[Records shown]
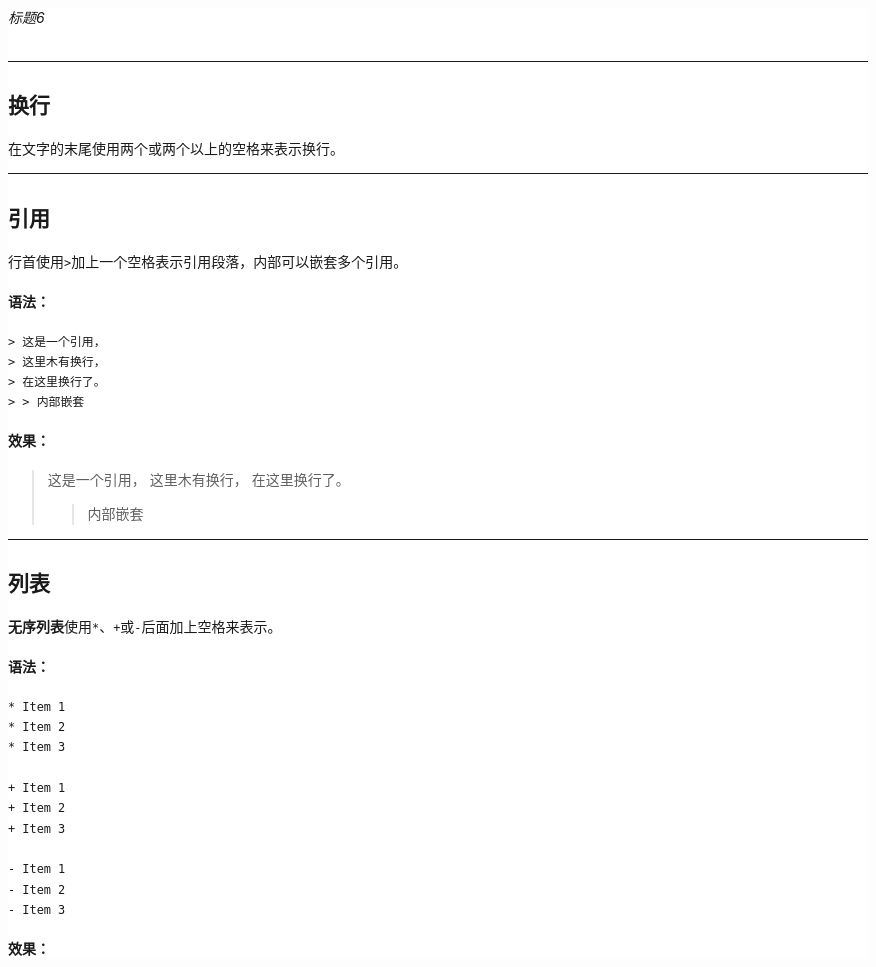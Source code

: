 ###### 标题6

------

## 换行

在文字的末尾使用两个或两个以上的空格来表示换行。

------

## 引用

行首使用`>`加上一个空格表示引用段落，内部可以嵌套多个引用。

#### 语法：

```text
> 这是一个引用，
> 这里木有换行，   
> 在这里换行了。
> > 内部嵌套
```

#### 效果：

> 这是一个引用， 这里木有换行，
> 在这里换行了。
>
> > 内部嵌套

------

## 列表

**无序列表**使用`*`、`+`或`-`后面加上空格来表示。

#### 语法：

```text
* Item 1
* Item 2
* Item 3

+ Item 1
+ Item 2
+ Item 3

- Item 1
- Item 2
- Item 3
```

#### 效果：

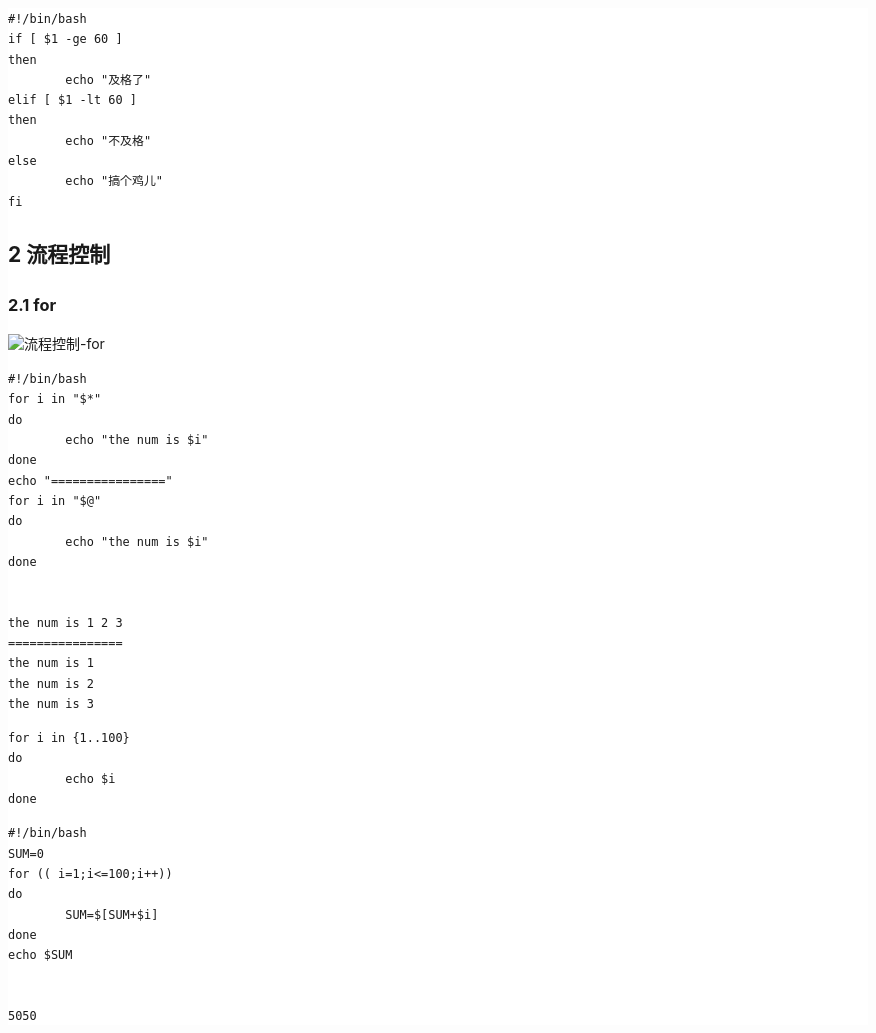 
```
#!/bin/bash
if [ $1 -ge 60 ]
then
        echo "及格了"
elif [ $1 -lt 60 ]
then
        echo "不及格"
else
        echo "搞个鸡儿"
fi
```

## 2 流程控制

### 2.1 for

![流程控制-for](https://blog-1305951218.cos.ap-shanghai.myqcloud.com/blog/image/articleContent/shellBasic2/shellBasic2_4.png)

```
#!/bin/bash
for i in "$*"
do
        echo "the num is $i"
done
echo "================"
for i in "$@"
do
        echo "the num is $i"
done


the num is 1 2 3
================
the num is 1
the num is 2
the num is 3
```

```
for i in {1..100}
do
        echo $i
done
```

```
#!/bin/bash
SUM=0
for (( i=1;i<=100;i++))
do
        SUM=$[SUM+$i]
done
echo $SUM


5050
```
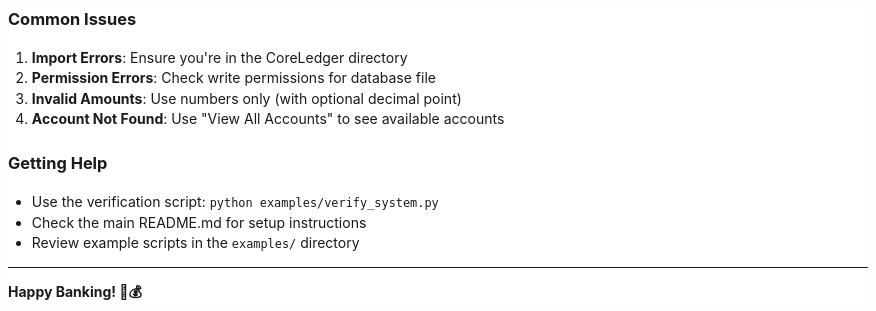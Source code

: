 ### Common Issues
1. **Import Errors**: Ensure you're in the CoreLedger directory
2. **Permission Errors**: Check write permissions for database file
3. **Invalid Amounts**: Use numbers only (with optional decimal point)
4. **Account Not Found**: Use "View All Accounts" to see available accounts

### Getting Help
- Use the verification script: `python examples/verify_system.py`
- Check the main README.md for setup instructions
- Review example scripts in the `examples/` directory

---

**Happy Banking! 🏦💰**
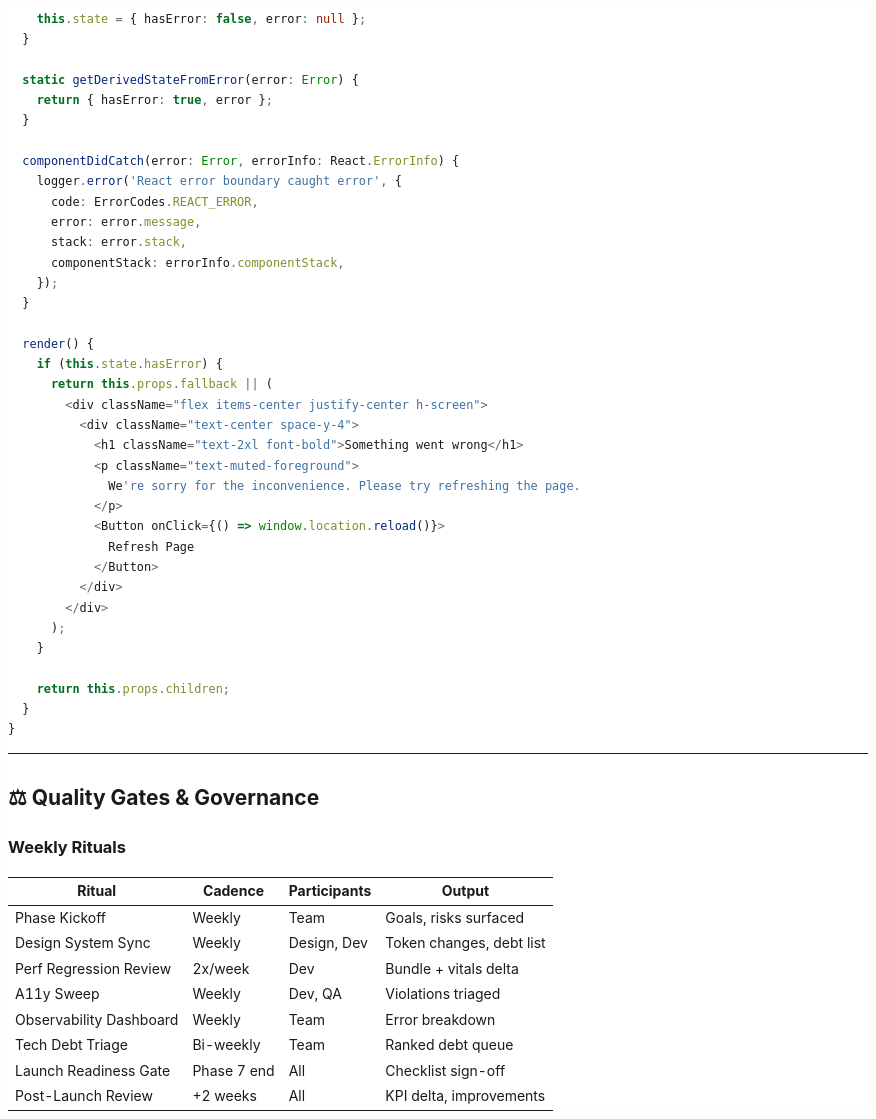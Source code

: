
 ```typescript
    this.state = { hasError: false, error: null };
  }

  static getDerivedStateFromError(error: Error) {
    return { hasError: true, error };
  }

  componentDidCatch(error: Error, errorInfo: React.ErrorInfo) {
    logger.error('React error boundary caught error', {
      code: ErrorCodes.REACT_ERROR,
      error: error.message,
      stack: error.stack,
      componentStack: errorInfo.componentStack,
    });
  }

  render() {
    if (this.state.hasError) {
      return this.props.fallback || (
        <div className="flex items-center justify-center h-screen">
          <div className="text-center space-y-4">
            <h1 className="text-2xl font-bold">Something went wrong</h1>
            <p className="text-muted-foreground">
              We're sorry for the inconvenience. Please try refreshing the page.
            </p>
            <Button onClick={() => window.location.reload()}>
              Refresh Page
            </Button>
          </div>
        </div>
      );
    }

    return this.props.children;
  }
}
```

---

## ⚖️ Quality Gates & Governance

### Weekly Rituals

| Ritual | Cadence | Participants | Output |
|--------|---------|--------------|--------|
| Phase Kickoff | Weekly | Team | Goals, risks surfaced |
| Design System Sync | Weekly | Design, Dev | Token changes, debt list |
| Perf Regression Review | 2x/week | Dev | Bundle + vitals delta |
| A11y Sweep | Weekly | Dev, QA | Violations triaged |
| Observability Dashboard | Weekly | Team | Error breakdown |
| Tech Debt Triage | Bi-weekly | Team | Ranked debt queue |
| Launch Readiness Gate | Phase 7 end | All | Checklist sign-off |
| Post-Launch Review | +2 weeks | All | KPI delta, improvements |
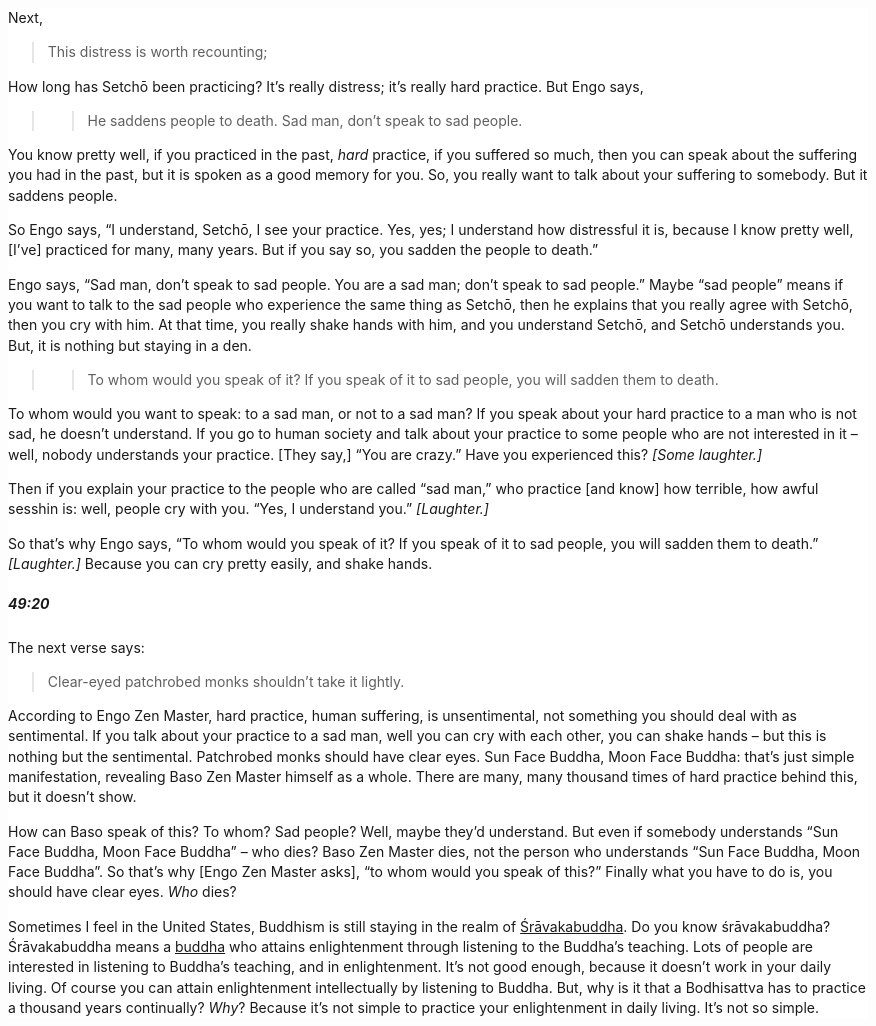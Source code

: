 Next, 

> This distress is worth recounting;

How long has Setchō been practicing? It’s really distress; it’s really hard practice. But Engo says,

>> He saddens people to death. Sad man, don’t speak to sad people.

You know pretty well, if you practiced in the past, *hard* practice, if you suffered so much, then you can speak about the suffering you had in the past, but it is spoken as a good memory for you. So, you really want to talk about your suffering to somebody. But it saddens people. 

So Engo says, “I understand, Setchō, I see your practice. Yes, yes; I understand how distressful it is, because I know pretty well, [I’ve] practiced for many, many years. But if you say so, you sadden the people to death.” 

Engo says, “Sad man, don’t speak to sad people. You are a sad man; don’t speak to sad people.” Maybe “sad people” means if you want to talk to the sad people who experience the same thing as Setchō, then he explains that you really agree with Setchō, then you cry with him. At that time, you really shake hands with him, and you understand Setchō, and Setchō understands you. But, it is nothing but staying in a den. 

>> To whom would you speak of it? If you speak of it to sad people, you will sadden them to death.

To whom would you want to speak: to a sad man, or not to a sad man? If you speak about your hard practice to a man who is not sad, he doesn’t understand. If you go to human society and talk about your practice to some people who are not interested in it – well, nobody understands your practice. [They say,] “You are crazy.” Have you experienced this? *[Some laughter.]*

Then if you explain your practice to the people who are called “sad man,” who practice [and know] how terrible, how awful sesshin is: well, people cry with you. “Yes, I understand you.” *[Laughter.]* 

So that’s why Engo says, “To whom would you speak of it? If you speak of it to sad people, you will sadden them to death.” *[Laughter.]* Because you can cry pretty easily, and shake hands.

##### 49:20

The next verse says: 

> Clear-eyed patchrobed monks shouldn’t take it lightly.

According to Engo Zen Master, hard practice, human suffering, is unsentimental, not something you should deal with as sentimental. If you talk about your practice to a sad man, well you can cry with each other, you can shake hands – but this is nothing but the sentimental. Patchrobed monks should have clear eyes. Sun Face Buddha, Moon Face Buddha: that’s just simple manifestation, revealing Baso Zen Master himself as a whole. There are many, many thousand times of hard practice behind this, but it doesn’t show. 

How can Baso speak of this? To whom? Sad people? Well, maybe they’d understand. But even if somebody understands “Sun Face Buddha, Moon Face Buddha” – who dies? Baso Zen Master dies, not the person who understands “Sun Face Buddha, Moon Face Buddha”. So that’s why [Engo Zen Master asks], “to whom would you speak of this?” Finally what you have to do is, you should have clear eyes. *Who* dies? 

Sometimes I feel in the United States, Buddhism is still staying in the realm of [Śrāvakabuddha](glossary#śrāvakabuddha). Do you know śrāvakabuddha? Śrāvakabuddha means a [buddha](glossary#buddha) who attains enlightenment through listening to the Buddha’s teaching. Lots of people are interested in listening to Buddha’s teaching, and in enlightenment. It’s not good enough, because it doesn’t work in your daily living. Of course you can attain enlightenment intellectually by listening to Buddha. But, why is it that a Bodhisattva has to practice a thousand years continually? *Why*? Because it’s not simple to practice your enlightenment in daily living. It’s not so simple.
[/Records shown]
Problem to work on: Set down exactly and only the lines from the start of the entries above through the line containing "### Common Issues", both ends included, omitting the pictures.

Final answer:
Source code

: ###### 标题6

------

## 换行

在文字的末尾使用两个或两个以上的空格来表示换行。

------

## 引用

行首使用`>`加上一个空格表示引用段落，内部可以嵌套多个引用。

#### 语法：

```text
> 这是一个引用，
> 这里木有换行，   
> 在这里换行了。
> > 内部嵌套
```

#### 效果：

> 这是一个引用， 这里木有换行，
> 在这里换行了。
>
> > 内部嵌套

------

## 列表

**无序列表**使用`*`、`+`或`-`后面加上空格来表示。

#### 语法：

```text
* Item 1
* Item 2
* Item 3

+ Item 1
+ Item 2
+ Item 3

- Item 1
- Item 2
- Item 3
```

#### 效果：

```
#!/bin/bash
if [ $1 -ge 60 ]
then
        echo "及格了"
elif [ $1 -lt 60 ]
then
        echo "不及格"
else
        echo "搞个鸡儿"
fi
```

## 2 流程控制

### 2.1 for

![流程控制-for](https://blog-1305951218.cos.ap-shanghai.myqcloud.com/blog/image/articleContent/shellBasic2/shellBasic2_4.png)

```
#!/bin/bash
for i in "$*"
do
        echo "the num is $i"
done
echo "================"
for i in "$@"
do
        echo "the num is $i"
done


the num is 1 2 3
================
the num is 1
the num is 2
the num is 3
```

```
for i in {1..100}
do
        echo $i
done
```

```
#!/bin/bash
SUM=0
for (( i=1;i<=100;i++))
do
        SUM=$[SUM+$i]
done
echo $SUM


5050
```
Source code

: ### Common Issues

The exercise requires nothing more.